Extracted records:
○ ○ ○ ○
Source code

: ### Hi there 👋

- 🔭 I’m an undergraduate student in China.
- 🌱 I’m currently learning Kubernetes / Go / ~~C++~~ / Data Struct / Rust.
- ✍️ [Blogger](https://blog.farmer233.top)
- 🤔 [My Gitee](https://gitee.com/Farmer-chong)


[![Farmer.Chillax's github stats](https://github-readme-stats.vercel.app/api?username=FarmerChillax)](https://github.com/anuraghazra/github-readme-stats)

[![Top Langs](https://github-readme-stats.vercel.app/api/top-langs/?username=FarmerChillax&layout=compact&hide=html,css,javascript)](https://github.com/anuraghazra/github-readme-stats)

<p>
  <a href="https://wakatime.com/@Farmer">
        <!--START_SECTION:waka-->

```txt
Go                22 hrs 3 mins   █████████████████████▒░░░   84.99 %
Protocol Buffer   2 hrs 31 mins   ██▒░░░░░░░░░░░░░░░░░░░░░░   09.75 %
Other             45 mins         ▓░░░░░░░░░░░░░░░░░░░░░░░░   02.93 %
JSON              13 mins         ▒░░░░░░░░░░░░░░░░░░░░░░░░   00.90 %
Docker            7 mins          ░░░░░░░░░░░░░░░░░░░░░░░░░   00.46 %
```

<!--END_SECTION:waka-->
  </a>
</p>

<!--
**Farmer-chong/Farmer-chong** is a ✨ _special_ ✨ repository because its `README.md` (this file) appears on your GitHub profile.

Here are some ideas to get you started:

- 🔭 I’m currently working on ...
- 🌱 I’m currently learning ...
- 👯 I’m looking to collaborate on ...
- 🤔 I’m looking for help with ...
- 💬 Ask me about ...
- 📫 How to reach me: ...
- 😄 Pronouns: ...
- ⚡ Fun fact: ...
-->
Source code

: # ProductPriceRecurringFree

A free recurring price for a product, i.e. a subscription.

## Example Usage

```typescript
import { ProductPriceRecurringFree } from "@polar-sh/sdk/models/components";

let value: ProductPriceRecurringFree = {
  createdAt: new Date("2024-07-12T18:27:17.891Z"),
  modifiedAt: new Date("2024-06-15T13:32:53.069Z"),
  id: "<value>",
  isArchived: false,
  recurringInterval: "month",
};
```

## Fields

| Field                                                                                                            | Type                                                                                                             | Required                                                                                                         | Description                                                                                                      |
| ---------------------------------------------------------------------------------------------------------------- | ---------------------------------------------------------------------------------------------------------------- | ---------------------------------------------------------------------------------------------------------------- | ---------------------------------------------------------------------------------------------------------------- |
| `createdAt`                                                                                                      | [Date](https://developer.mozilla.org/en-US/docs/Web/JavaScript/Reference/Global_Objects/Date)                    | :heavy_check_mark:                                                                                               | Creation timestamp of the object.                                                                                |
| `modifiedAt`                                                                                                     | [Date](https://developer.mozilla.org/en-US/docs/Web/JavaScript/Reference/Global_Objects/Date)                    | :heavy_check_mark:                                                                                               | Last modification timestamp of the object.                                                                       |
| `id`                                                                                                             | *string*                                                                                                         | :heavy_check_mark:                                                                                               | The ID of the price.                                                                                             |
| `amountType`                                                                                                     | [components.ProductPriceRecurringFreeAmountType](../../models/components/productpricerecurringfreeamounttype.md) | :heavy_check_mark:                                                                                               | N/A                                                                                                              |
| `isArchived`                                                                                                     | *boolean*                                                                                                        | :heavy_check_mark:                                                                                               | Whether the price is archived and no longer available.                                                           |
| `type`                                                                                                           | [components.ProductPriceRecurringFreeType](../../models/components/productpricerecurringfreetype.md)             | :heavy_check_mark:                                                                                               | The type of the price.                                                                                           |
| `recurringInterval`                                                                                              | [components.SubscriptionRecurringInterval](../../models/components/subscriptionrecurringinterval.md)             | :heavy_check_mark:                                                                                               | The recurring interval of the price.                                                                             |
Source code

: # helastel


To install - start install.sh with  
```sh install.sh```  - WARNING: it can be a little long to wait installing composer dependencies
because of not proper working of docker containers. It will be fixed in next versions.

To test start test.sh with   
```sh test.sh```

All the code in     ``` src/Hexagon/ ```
○ ○ ○ ○
▶ _What you are asked to do_
Exactly the lines above from the one with "## Example Usage" to the one with "Creation timestamp of", both included, are to be quoted; leave the rest out.

▶ _Answer space_
## Example Usage

```typescript
import { ProductPriceRecurringFree } from "@polar-sh/sdk/models/components";

let value: ProductPriceRecurringFree = {
  createdAt: new Date("2024-07-12T18:27:17.891Z"),
  modifiedAt: new Date("2024-06-15T13:32:53.069Z"),
  id: "<value>",
  isArchived: false,
  recurringInterval: "month",
};
```

## Fields

| Field                                                                                                            | Type                                                                                                             | Required                                                                                                         | Description                                                                                                      |
| ---------------------------------------------------------------------------------------------------------------- | ---------------------------------------------------------------------------------------------------------------- | ---------------------------------------------------------------------------------------------------------------- | ---------------------------------------------------------------------------------------------------------------- |
| `createdAt`                                                                                                      | [Date](https://developer.mozilla.org/en-US/docs/Web/JavaScript/Reference/Global_Objects/Date)                    | :heavy_check_mark:                                                                                               | Creation timestamp of the object.                                                                                |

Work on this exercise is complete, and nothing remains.